This is where the strengths of using things like comfy.ui comes in to play where you can reinforce your prompts with loras and input additional prompts into refiners and upscalers, etc.
I'm still fairly new to the AI imaging thing only having played around with it for about 2 months now, so I can't really respond to this without learning more myself. Generally what I'm seeing in the more fast paced places still split between stable diffusion (and comfy) about equally with others.
All these secondary tools for diffusion models like LORAs, picking the models, using ControlNet, using inpainting, upscaling, using post-processing... ALL of these things are basically trying to remedy the fact that diffusion models are inherently random and rarely spit out exactly what the user asked for. So you need different tools that specifically manipulate some parts of the output. That's the reality.
GPT is basically an "intelligent" interface that can understand your request in simple prompt form. There is an enormous difference between the two concepts.
Instead of using a LORA of some character, you just tell it to draw this character. Instead of using art style LORAs, you just tell it to use this art style. Instead of using inpainting, you just tell it to keep everything same but fix the hands. Instead of using upscaling, you just tell it to upscale. You can tell it to zoom out. You can tell it to rotate. It's an interface where you can communicate with the image generator as if you would to an LLM. And the image will be built bit by bit, ensuring it adheres to the request.

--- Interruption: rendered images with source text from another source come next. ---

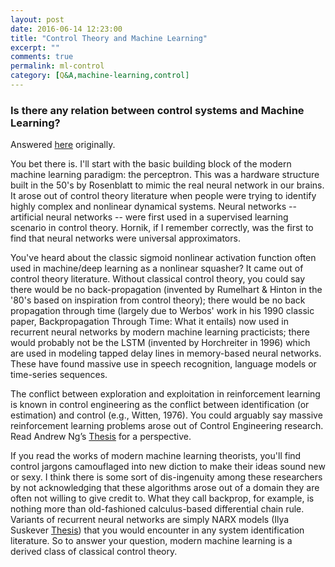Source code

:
 ```yaml
---
layout: post
date: 2016-06-14 12:23:00
title: "Control Theory and Machine Learning"
excerpt: ""
comments: true
permalink: ml-control
category: [Q&A,machine-learning,control]
---
```


### Is there any relation between control systems and Machine Learning?

Answered [here](https://www.quora.com/Is-there-any-relation-between-control-systems-and-Machine-Learning/answers/21063329) originally.

You bet there is. I'll start with the basic building block of the modern machine learning paradigm: the perceptron. This was a hardware structure built in the 50's by Rosenblatt to mimic the real neural network in our brains. It arose out of control theory literature when people were trying to identify highly complex and nonlinear dynamical systems. Neural networks -- artificial neural networks -- were first used in a supervised learning scenario in control theory. Hornik, if I remember correctly, was the first to find that neural networks were universal approximators.

You've heard about the classic sigmoid nonlinear activation function often used in machine/deep learning as a nonlinear squasher? It came out of control theory literature. Without classical control theory, you could say there would be no back-propagation (invented by Rumelhart & Hinton in the '80's based on inspiration from control theory); there would be no back propagation through time (largely due to Werbos' work in his 1990 classic paper, Backpropagation Through Time: What it entails) now used in recurrent neural networks by modern machine learning practicists; there would probably not be the LSTM (invented by Horchreiter in 1996) which are used in modeling tapped delay lines in memory-based neural networks. These have found massive use in speech recognition, language models or time-series sequences.

The conflict between exploration and exploitation in reinforcement learning is known in control engineering as the conflict between identification (or estimation) and control (e.g., Witten, 1976). You could arguably say massive reinforcement learning problems arose out of Control Engineering research. Read Andrew Ng’s [Thesis](http://rll.berkeley.edu/deeprlcourse/docs/ng-thesis.pdf) for a perspective.

If you read the works of modern machine learning theorists, you'll find control jargons camouflaged into new diction to make their ideas sound new or sexy. I think there is some sort of dis-ingenuity among these researchers by not acknowledging that these algorithms arose out of a domain they are often not willing to give credit to. What they call backprop, for example, is nothing more than old-fashioned calculus-based differential chain rule. Variants of recurrent neural networks are simply NARX models (Ilya Suskever [Thesis](http://www.cs.utoronto.ca/~ilya/pubs/ilya_sutskever_phd_thesis.pdf)) that you would encounter in any system identification literature. So to answer your question, modern machine learning is a derived class of classical control theory.
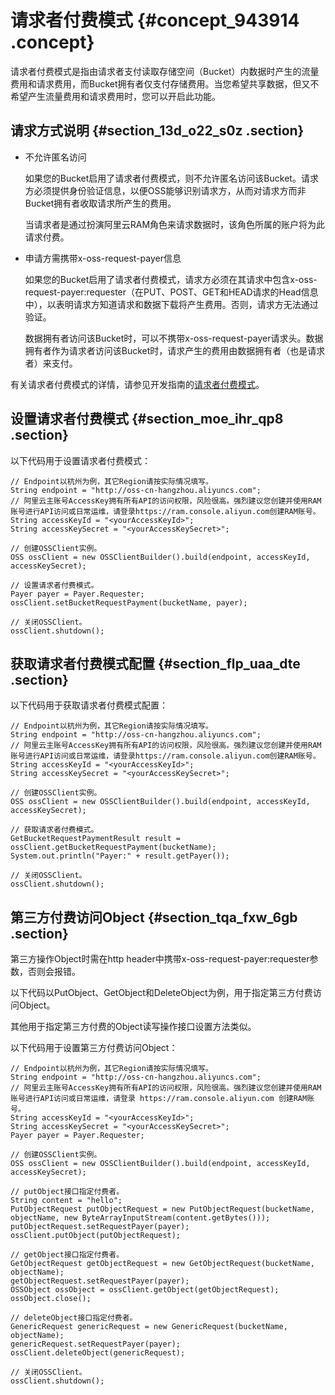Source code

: # 请求者付费模式 {#concept_943914 .concept}

请求者付费模式是指由请求者支付读取存储空间（Bucket）内数据时产生的流量费用和请求费用，而Bucket拥有者仅支付存储费用。当您希望共享数据，但又不希望产生流量费用和请求费用时，您可以开启此功能。

## 请求方式说明 {#section_13d_o22_s0z .section}

-   不允许匿名访问

    如果您的Bucket启用了请求者付费模式，则不允许匿名访问该Bucket。请求方必须提供身份验证信息，以便OSS能够识别请求方，从而对请求方而非Bucket拥有者收取请求所产生的费用。

    当请求者是通过扮演阿里云RAM角色来请求数据时，该角色所属的账户将为此请求付费。

-   申请方需携带x-oss-request-payer信息

    如果您的Bucket启用了请求者付费模式，请求方必须在其请求中包含x-oss-request-payer:requester（在PUT、POST、GET和HEAD请求的Head信息中），以表明请求方知道请求和数据下载将产生费用。否则，请求方无法通过验证。

    数据拥有者访问该Bucket时，可以不携带x-oss-request-payer请求头。数据拥有者作为请求者访问该Bucket时，请求产生的费用由数据拥有者（也是请求者）来支付。


有关请求者付费模式的详情，请参见开发指南的[请求者付费模式](../../../../cn.zh-CN/开发指南/存储空间（Bucket）/请求者付费模式.md#)。

## 设置请求者付费模式 {#section_moe_ihr_qp8 .section}

以下代码用于设置请求者付费模式：

``` {#codeblock_e73_1h7_c47 .language-java}
// Endpoint以杭州为例，其它Region请按实际情况填写。
String endpoint = "http://oss-cn-hangzhou.aliyuncs.com";
// 阿里云主账号AccessKey拥有所有API的访问权限，风险很高。强烈建议您创建并使用RAM账号进行API访问或日常运维，请登录https://ram.console.aliyun.com创建RAM账号。
String accessKeyId = "<yourAccessKeyId>";
String accessKeySecret = "<yourAccessKeySecret>";

// 创建OSSClient实例。
OSS ossClient = new OSSClientBuilder().build(endpoint, accessKeyId, accessKeySecret);

// 设置请求者付费模式。
Payer payer = Payer.Requester;
ossClient.setBucketRequestPayment(bucketName, payer);

// 关闭OSSClient。
ossClient.shutdown();
```

## 获取请求者付费模式配置 {#section_flp_uaa_dte .section}

以下代码用于获取请求者付费模式配置：

``` {#codeblock_ly1_8ex_ay5 .language-java}
// Endpoint以杭州为例，其它Region请按实际情况填写。
String endpoint = "http://oss-cn-hangzhou.aliyuncs.com";
// 阿里云主账号AccessKey拥有所有API的访问权限，风险很高。强烈建议您创建并使用RAM账号进行API访问或日常运维，请登录https://ram.console.aliyun.com创建RAM账号。
String accessKeyId = "<yourAccessKeyId>";
String accessKeySecret = "<yourAccessKeySecret>";

// 创建OSSClient实例。
OSS ossClient = new OSSClientBuilder().build(endpoint, accessKeyId, accessKeySecret);

// 获取请求者付费模式。
GetBucketRequestPaymentResult result = ossClient.getBucketRequestPayment(bucketName);
System.out.println("Payer:" + result.getPayer());

// 关闭OSSClient。
ossClient.shutdown();
```

## 第三方付费访问Object {#section_tqa_fxw_6gb .section}

第三方操作Object时需在http header中携带x-oss-request-payer:requester参数，否则会报错。

以下代码以PutObject、GetObject和DeleteObject为例，用于指定第三方付费访问Object。

其他用于指定第三方付费的Object读写操作接口设置方法类似。

以下代码用于设置第三方付费访问Object：

``` {#codeblock_i3a_hhn_e2u .language-java}
// Endpoint以杭州为例，其它Region请按实际情况填写。
String endpoint = "http://oss-cn-hangzhou.aliyuncs.com";
// 阿里云主账号AccessKey拥有所有API的访问权限，风险很高。强烈建议您创建并使用RAM账号进行API访问或日常运维，请登录 https://ram.console.aliyun.com 创建RAM账号。
String accessKeyId = "<yourAccessKeyId>";
String accessKeySecret = "<yourAccessKeySecret>";
Payer payer = Payer.Requester;

// 创建OSSClient实例。
OSS ossClient = new OSSClientBuilder().build(endpoint, accessKeyId, accessKeySecret);

// putObject接口指定付费者。
String content = "hello";
PutObjectRequest putObjectRequest = new PutObjectRequest(bucketName, objectName, new ByteArrayInputStream(content.getBytes()));
putObjectRequest.setRequestPayer(payer);
ossClient.putObject(putObjectRequest);

// getObject接口指定付费者。
GetObjectRequest getObjectRequest = new GetObjectRequest(bucketName, objectName);
getObjectRequest.setRequestPayer(payer);
OSSObject ossObject = ossClient.getObject(getObjectRequest);
ossObject.close();

// deleteObject接口指定付费者。
GenericRequest genericRequest = new GenericRequest(bucketName, objectName);
genericRequest.setRequestPayer(payer);
ossClient.deleteObject(genericRequest);

// 关闭OSSClient。
ossClient.shutdown();
```

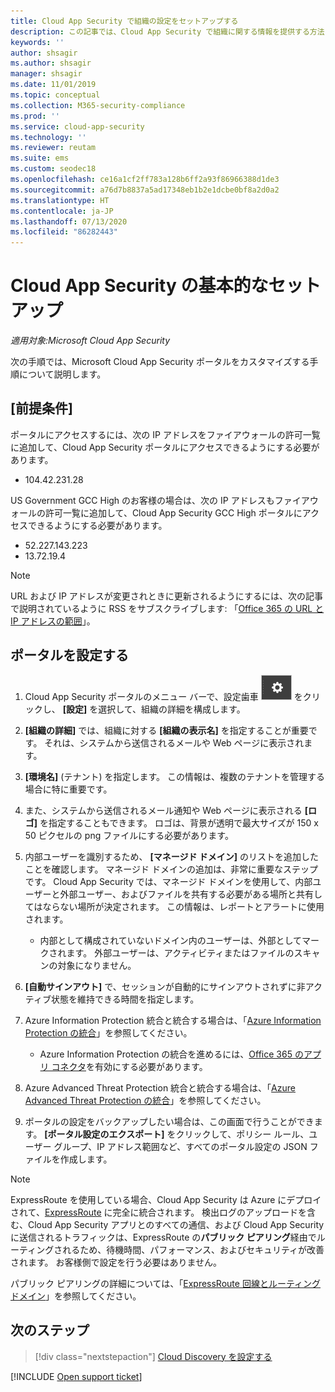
 ```yaml
---
title: Cloud App Security で組織の設定をセットアップする
description: この記事では、Cloud App Security で組織に関する情報を提供する方法について説明します。
keywords: ''
author: shsagir
ms.author: shsagir
manager: shsagir
ms.date: 11/01/2019
ms.topic: conceptual
ms.collection: M365-security-compliance
ms.prod: ''
ms.service: cloud-app-security
ms.technology: ''
ms.reviewer: reutam
ms.suite: ems
ms.custom: seodec18
ms.openlocfilehash: ce16a1cf2ff783a128b6ff2a93f86966388d1de3
ms.sourcegitcommit: a76d7b8837a5ad17348eb1b2e1dcbe0bf8a2d0a2
ms.translationtype: HT
ms.contentlocale: ja-JP
ms.lasthandoff: 07/13/2020
ms.locfileid: "86282443"
---
```

# <a name="basic-setup-for-cloud-app-security"></a>Cloud App Security の基本的なセットアップ

*適用対象:Microsoft Cloud App Security*

次の手順では、Microsoft Cloud App Security ポータルをカスタマイズする手順について説明します。

## <a name="prerequisites"></a>[前提条件]

ポータルにアクセスするには、次の IP アドレスをファイアウォールの許可一覧に追加して、Cloud App Security ポータルにアクセスできるようにする必要があります。

* 104.42.231.28

US Government GCC High のお客様の場合は、次の IP アドレスもファイアウォールの許可一覧に追加して、Cloud App Security GCC High ポータルにアクセスできるようにする必要があります。

* 52.227.143.223
* 13.72.19.4

> [!NOTE]
> URL および IP アドレスが変更されときに更新されるようにするには、次の記事で説明されているように RSS をサブスクライブします: 「[Office 365 の URL と IP アドレスの範囲](https://support.office.com/article/Office-365-URLs-and-IP-address-ranges-8548a211-3fe7-47cb-abb1-355ea5aa88a2)」。

## <a name="set-up-the-portal"></a>ポータルを設定する

1. Cloud App Security ポータルのメニュー バーで、設定歯車 ![設定アイコン](media/settings-icon.png "設定アイコン") をクリックし、 **[設定]** を選択して、組織の詳細を構成します。

1. **[組織の詳細]** では、組織に対する **[組織の表示名]** を指定することが重要です。 それは、システムから送信されるメールや Web ページに表示されます。

1. **[環境名]** (テナント) を指定します。 この情報は、複数のテナントを管理する場合に特に重要です。

1. また、システムから送信されるメール通知や Web ページに表示される **[ロゴ]** を指定することもできます。 ロゴは、背景が透明で最大サイズが 150 x 50 ピクセルの png ファイルにする必要があります。

1. 内部ユーザーを識別するため、 **[マネージド ドメイン]** のリストを追加したことを確認します。 マネージド ドメインの追加は、非常に重要なステップです。 Cloud App Security では、マネージド ドメインを使用して、内部ユーザーと外部ユーザー、およびファイルを共有する必要がある場所と共有してはならない場所が決定されます。 この情報は、レポートとアラートに使用されます。

    * 内部として構成されていないドメイン内のユーザーは、外部としてマークされます。 外部ユーザーは、アクティビティまたはファイルのスキャンの対象になりません。

1. **[自動サインアウト]** で、セッションが自動的にサインアウトされずに非アクティブ状態を維持できる時間を指定します。

1. Azure Information Protection 統合と統合する場合は、「[Azure Information Protection の統合](azip-integration.md)」を参照してください。

    * Azure Information Protection の統合を進めるには、[Office 365 のアプリ コネクタ](connect-office-365-to-microsoft-cloud-app-security.md)を有効にする必要があります。

1. Azure Advanced Threat Protection 統合と統合する場合は、「[Azure Advanced Threat Protection の統合](azip-integration.md)」を参照してください。

1. ポータルの設定をバックアップしたい場合は、この画面で行うことができます。 **[ポータル設定のエクスポート]** をクリックして、ポリシー ルール、ユーザー グループ、IP アドレス範囲など、すべてのポータル設定の JSON ファイルを作成します。

> [!NOTE]
> ExpressRoute を使用している場合、Cloud App Security は Azure にデプロイされて、[ExpressRoute](https://azure.microsoft.com/documentation/articles/expressroute-introduction/) に完全に統合されます。 検出ログのアップロードを含む、Cloud App Security アプリとのすべての通信、および Cloud App Security に送信されるトラフィックは、ExpressRoute の**パブリック ピアリング**経由でルーティングされるため、待機時間、パフォーマンス、およびセキュリティが改善されます。 お客様側で設定を行う必要はありません。
>
> パブリック ピアリングの詳細については、「[ExpressRoute 回線とルーティング ドメイン](https://azure.microsoft.com/documentation/articles/expressroute-circuit-peerings/)」を参照してください。

## <a name="next-steps"></a>次のステップ

> [!div class="nextstepaction"]
> [Cloud Discovery を設定する](set-up-cloud-discovery.md)

[!INCLUDE [Open support ticket](includes/support.md)]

Granted, the more advanced diffusion models are better able to understand prompts written like sentences, but they are still working with random noise as the starting point.
The massive benefit of GPT styled, multimodal LLM with image generation capabilities is the fact that the AI can keep track of the entire project. You can make iterative refinement. Ask it to create a cat on a skateboard. It does it, then you ask it to change art style. Then you ask it to add sunglasses. You then upload a logo of your company and tell it to put it on the cat's shirt. Then you ask it to write some slogan for your company after explaining what your company does. This kind of workflow with one single program. And all you are doing is just writing prompts in a sentence.
You can upload a picture of your OC and ask the AI to create various other poses and expressions for this character for VN sprite work. Or maybe you ask it to create RPGM pixel sprites in the four cardinal directions.
And the biggest reason for us gooners. Having the ability to illustrate your chat in real time, staying consistent always with the art style and the character appearance.
THIS is the holy grail that we've been waiting for. Of course, it will never happen with GPT censorship, but this technology will be the future of image generation.